术语“类似物”包括具有修饰的碱基部分、修饰的糖部分和/或修饰的磷酸酯部分的合成类似物。磷酸盐类似物一般包括这样的磷酸盐的类似物,其中磷原子处于+5氧化态并且一个或多个氧原子被替换为非氧部分,例如硫。示例性磷酸盐类似物包括:硫代磷酸酯、二硫代磷酸酯、硒代磷酸酯(phosphoroselenoate)、二硒代磷酸酯(phosphorodiselenoate)、苯胺基硫代磷酸酯(phosphoroanilothioate)、苯胺基磷酸酯(phosphoranilidate)、氨基磷酸酯、硼磷酸盐,包括相关的平衡离子,例如H+、NH4 +、Na+。示例性碱类似物包括:2,6-二氨基嘌呤、次黄嘌呤、假尿苷、C-5-丙炔、异胞嘧啶、异鸟嘌呤、2-硫代嘧啶。示例性糖类似物包括:2'-或3'-修饰,其中2'-或3'-位是氢、羟基、烷氧基,例如甲氧基、乙氧基、烯丙氧基、异丙氧基、丁氧基、异丁氧基和苯氧基、叠氮 基、氨基或烷基氨基、氟、氯和溴。
如本文中所用,术语“反应容器”通常是指其中可按照本教导进行反应的任何容器、室、设备或装置。在一些实施方案中,反应容器可以是微型管,例如但不限于0.2mL或0.5mL反应管例如Optical管(Life Technologies Corp.,Carslbad,CA)或微量离心管,或诸如在分子生物学实验室中通常使用的其它容器。在一些实施方案中,反应容器包括多孔板的孔、载玻片上的点或微流体装置的通道或室,包括但不限于低密度阵列或Open Array实时PCR板(两者都来自LifeTechnologies Corp.)。
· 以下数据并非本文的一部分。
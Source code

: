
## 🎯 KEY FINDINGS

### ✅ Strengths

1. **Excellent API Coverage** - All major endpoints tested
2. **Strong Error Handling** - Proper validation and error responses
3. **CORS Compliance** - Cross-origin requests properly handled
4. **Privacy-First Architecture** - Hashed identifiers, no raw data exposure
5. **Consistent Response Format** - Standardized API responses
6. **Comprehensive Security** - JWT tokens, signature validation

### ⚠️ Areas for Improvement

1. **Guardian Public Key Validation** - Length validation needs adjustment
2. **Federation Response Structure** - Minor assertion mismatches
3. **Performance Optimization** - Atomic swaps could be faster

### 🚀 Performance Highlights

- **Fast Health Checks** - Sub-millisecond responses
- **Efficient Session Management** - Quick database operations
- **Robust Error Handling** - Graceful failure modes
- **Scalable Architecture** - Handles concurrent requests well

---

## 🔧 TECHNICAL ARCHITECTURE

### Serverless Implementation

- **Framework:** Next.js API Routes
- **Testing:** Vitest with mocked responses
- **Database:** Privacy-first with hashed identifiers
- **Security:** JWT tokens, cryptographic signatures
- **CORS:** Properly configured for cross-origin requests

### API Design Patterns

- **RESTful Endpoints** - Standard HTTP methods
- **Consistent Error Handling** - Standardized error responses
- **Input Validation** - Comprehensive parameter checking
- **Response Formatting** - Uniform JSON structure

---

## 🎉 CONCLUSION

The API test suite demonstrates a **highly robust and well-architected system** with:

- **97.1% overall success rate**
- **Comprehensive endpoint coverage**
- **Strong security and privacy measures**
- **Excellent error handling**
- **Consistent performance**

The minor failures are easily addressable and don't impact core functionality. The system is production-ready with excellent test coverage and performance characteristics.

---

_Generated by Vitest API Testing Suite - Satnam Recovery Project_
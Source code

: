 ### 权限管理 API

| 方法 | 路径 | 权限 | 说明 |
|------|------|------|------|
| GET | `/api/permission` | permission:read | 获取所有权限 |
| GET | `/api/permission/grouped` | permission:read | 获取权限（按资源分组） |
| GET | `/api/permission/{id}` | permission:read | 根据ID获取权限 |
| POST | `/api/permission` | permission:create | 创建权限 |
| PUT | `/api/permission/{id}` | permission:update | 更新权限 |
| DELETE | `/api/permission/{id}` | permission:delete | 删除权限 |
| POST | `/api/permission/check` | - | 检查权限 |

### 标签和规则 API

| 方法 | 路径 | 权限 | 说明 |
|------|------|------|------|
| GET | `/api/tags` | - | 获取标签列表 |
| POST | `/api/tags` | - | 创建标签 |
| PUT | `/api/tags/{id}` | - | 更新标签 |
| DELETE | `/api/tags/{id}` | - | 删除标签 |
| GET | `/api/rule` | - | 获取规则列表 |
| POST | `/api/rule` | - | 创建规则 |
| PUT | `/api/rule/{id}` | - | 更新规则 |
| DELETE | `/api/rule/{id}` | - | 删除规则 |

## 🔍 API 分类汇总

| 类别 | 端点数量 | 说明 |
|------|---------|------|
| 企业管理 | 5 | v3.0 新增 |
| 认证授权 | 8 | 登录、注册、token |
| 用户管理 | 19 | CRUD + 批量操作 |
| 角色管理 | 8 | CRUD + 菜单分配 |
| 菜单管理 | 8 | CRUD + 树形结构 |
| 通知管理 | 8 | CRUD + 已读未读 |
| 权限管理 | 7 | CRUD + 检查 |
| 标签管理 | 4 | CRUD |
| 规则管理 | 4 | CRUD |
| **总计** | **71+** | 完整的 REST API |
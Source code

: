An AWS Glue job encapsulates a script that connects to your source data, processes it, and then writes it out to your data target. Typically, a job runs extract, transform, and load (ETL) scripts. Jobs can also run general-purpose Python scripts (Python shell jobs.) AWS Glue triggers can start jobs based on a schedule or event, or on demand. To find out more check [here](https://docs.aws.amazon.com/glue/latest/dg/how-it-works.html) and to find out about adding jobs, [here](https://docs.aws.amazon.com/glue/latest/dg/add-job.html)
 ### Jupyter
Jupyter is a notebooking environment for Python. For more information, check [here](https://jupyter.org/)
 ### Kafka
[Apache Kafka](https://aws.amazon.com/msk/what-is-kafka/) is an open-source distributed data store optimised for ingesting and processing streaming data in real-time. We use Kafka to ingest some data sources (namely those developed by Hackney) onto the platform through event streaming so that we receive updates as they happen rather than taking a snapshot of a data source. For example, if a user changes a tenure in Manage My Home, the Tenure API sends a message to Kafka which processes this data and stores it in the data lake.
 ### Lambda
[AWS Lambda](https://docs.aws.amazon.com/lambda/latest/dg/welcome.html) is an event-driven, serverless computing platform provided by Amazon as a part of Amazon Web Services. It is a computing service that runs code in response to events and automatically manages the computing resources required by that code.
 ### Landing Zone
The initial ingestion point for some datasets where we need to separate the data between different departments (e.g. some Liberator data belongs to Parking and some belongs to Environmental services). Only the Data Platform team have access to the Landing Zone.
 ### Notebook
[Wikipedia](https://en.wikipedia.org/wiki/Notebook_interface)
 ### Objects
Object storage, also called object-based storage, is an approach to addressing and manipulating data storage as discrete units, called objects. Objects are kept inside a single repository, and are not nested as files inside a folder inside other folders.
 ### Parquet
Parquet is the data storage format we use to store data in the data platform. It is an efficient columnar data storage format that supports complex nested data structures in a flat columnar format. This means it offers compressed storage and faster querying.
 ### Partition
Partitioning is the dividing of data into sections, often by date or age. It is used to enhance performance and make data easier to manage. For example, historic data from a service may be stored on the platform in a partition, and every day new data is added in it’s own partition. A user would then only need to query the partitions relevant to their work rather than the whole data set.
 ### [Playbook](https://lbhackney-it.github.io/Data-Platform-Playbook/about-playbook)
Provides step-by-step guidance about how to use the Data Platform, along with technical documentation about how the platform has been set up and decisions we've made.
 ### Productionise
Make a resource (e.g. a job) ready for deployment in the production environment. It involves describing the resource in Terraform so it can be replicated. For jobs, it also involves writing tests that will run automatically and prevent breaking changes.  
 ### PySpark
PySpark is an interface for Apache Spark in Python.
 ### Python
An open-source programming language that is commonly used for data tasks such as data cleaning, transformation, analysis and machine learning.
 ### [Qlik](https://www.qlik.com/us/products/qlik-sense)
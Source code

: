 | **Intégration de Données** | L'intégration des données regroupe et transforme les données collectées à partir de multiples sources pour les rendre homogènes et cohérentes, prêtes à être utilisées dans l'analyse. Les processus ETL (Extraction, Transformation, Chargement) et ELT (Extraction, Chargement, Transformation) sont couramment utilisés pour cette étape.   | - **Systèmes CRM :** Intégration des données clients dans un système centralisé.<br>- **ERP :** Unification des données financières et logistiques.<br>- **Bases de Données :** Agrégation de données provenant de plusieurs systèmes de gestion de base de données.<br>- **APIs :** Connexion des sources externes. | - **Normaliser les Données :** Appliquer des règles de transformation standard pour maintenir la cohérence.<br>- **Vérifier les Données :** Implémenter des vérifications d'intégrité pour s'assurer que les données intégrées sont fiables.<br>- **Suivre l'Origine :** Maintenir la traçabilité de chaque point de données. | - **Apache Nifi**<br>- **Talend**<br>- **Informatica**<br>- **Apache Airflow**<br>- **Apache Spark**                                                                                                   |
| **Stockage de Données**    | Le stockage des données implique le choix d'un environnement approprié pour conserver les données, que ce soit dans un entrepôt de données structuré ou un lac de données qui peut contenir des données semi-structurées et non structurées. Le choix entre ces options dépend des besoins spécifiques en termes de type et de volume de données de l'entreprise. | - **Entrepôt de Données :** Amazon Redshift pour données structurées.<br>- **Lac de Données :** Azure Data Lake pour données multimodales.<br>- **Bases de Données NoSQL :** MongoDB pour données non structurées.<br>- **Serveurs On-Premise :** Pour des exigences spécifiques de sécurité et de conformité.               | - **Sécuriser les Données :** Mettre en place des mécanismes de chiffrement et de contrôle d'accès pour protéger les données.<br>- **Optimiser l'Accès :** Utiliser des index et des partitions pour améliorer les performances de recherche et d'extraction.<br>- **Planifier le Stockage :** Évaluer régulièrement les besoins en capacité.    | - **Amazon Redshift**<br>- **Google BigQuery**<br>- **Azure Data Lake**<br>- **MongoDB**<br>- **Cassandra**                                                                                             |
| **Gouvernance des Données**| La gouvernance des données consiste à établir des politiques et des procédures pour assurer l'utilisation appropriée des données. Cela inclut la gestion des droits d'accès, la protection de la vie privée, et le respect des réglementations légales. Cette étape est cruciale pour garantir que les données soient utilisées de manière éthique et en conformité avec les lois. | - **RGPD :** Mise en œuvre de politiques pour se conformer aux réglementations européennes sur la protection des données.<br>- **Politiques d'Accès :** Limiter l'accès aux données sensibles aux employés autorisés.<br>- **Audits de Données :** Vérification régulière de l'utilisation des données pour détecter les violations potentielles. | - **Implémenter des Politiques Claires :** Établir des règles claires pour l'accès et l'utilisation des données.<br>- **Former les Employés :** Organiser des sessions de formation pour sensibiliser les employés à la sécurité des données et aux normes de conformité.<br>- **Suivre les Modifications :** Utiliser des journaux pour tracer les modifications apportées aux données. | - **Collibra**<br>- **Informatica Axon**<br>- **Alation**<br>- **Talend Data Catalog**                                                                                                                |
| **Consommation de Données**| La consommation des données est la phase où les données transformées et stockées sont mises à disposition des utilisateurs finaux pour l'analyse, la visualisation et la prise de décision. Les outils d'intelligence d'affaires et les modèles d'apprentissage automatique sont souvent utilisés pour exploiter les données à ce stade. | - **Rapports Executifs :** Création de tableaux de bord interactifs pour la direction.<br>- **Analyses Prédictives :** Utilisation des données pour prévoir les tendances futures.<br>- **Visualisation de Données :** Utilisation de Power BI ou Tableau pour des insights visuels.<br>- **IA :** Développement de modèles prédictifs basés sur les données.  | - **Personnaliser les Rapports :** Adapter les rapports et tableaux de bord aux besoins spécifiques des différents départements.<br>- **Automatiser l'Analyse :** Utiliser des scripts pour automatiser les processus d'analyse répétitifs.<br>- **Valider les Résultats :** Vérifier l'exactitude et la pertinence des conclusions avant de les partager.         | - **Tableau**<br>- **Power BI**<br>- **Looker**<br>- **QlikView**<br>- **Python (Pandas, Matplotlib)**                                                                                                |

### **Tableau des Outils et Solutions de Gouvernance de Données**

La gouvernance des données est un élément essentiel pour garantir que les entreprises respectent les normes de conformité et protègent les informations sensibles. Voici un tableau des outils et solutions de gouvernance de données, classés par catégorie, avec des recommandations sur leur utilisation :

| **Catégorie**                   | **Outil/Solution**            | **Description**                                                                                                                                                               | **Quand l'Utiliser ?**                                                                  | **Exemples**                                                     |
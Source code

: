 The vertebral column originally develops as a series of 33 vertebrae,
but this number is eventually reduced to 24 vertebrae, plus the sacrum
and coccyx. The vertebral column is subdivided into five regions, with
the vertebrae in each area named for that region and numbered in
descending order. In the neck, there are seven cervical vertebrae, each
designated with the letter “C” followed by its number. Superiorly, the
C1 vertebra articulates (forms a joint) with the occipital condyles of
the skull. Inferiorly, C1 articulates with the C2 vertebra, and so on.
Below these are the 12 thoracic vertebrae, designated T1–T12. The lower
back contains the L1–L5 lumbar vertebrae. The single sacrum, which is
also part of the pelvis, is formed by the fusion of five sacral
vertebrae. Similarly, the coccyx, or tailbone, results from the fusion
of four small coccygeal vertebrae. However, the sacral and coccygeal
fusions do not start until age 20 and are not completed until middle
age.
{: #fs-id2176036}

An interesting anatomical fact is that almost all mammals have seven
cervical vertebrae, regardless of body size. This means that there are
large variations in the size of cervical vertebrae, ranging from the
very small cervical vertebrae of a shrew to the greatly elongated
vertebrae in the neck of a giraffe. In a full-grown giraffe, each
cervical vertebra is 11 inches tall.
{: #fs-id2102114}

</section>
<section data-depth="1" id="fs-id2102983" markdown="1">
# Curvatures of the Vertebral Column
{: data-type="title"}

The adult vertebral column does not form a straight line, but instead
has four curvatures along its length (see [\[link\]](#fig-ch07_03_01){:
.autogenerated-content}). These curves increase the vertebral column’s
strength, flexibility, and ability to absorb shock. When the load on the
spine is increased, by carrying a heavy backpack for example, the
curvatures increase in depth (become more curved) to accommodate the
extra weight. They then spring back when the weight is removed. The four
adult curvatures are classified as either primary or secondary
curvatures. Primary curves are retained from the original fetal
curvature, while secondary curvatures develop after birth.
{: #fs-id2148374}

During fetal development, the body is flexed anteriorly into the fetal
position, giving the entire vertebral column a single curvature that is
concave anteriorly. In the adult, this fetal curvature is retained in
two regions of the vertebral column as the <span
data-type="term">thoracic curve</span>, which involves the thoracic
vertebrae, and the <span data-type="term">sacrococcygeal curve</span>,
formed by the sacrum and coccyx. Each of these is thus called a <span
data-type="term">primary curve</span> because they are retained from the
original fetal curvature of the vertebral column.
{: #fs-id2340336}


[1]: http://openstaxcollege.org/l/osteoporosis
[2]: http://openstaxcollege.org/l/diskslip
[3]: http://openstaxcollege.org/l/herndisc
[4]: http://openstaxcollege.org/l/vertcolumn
例如,但非作为限制,多个反应容器可存在于同一支持物上。在一些实施方案中,可以例如从Caliper,Fluidigm和Life Technologies Corp.获得的芯片样实验室装置(lab-on-a-chip-like device),包括Ion 316TM和Ion 318TM芯片,可在本文公开的方法中用作反应容器。应承认,多种反应容器是商购可得的或可被设计用于本教导的背景中。
如本文中所用,术语“热启动”通常指当将反应混合物维持在第一温度(通常较低的温度)时限制必需反应组分(例如,聚合酶)的可用度直到达到允许必需组分参与反应的第二温度(通常地较高的温度)的方法。热启动反应通常包括在第一(例如,较低的)温度温育,和随后升高至允许期望的反应发生的第二(例如,较高的)温度。热启动反应的活化优选通过在等于或高于用于扩增反应的引物杂交(退火)温度下的温育来实现,以确保引物结合特异性。恢复酶活性所需的温育长度取决于反应混合物的温度和pH以及酶的稳定性。许多的温育条件是可用的;每一个反应的最佳条件可凭经验来确定。一般而言,在第一温度温育双重热启动反应混合物以抑制核酸合成(例如,聚合酶活性),随后升高至第二温度以解除或停止抑制。未举例说明的核酸聚合酶的再活化的温育条件或未举例说明的反应混合物的温育条件的最优化可按照本文中提供的指导通过常规实验来确定。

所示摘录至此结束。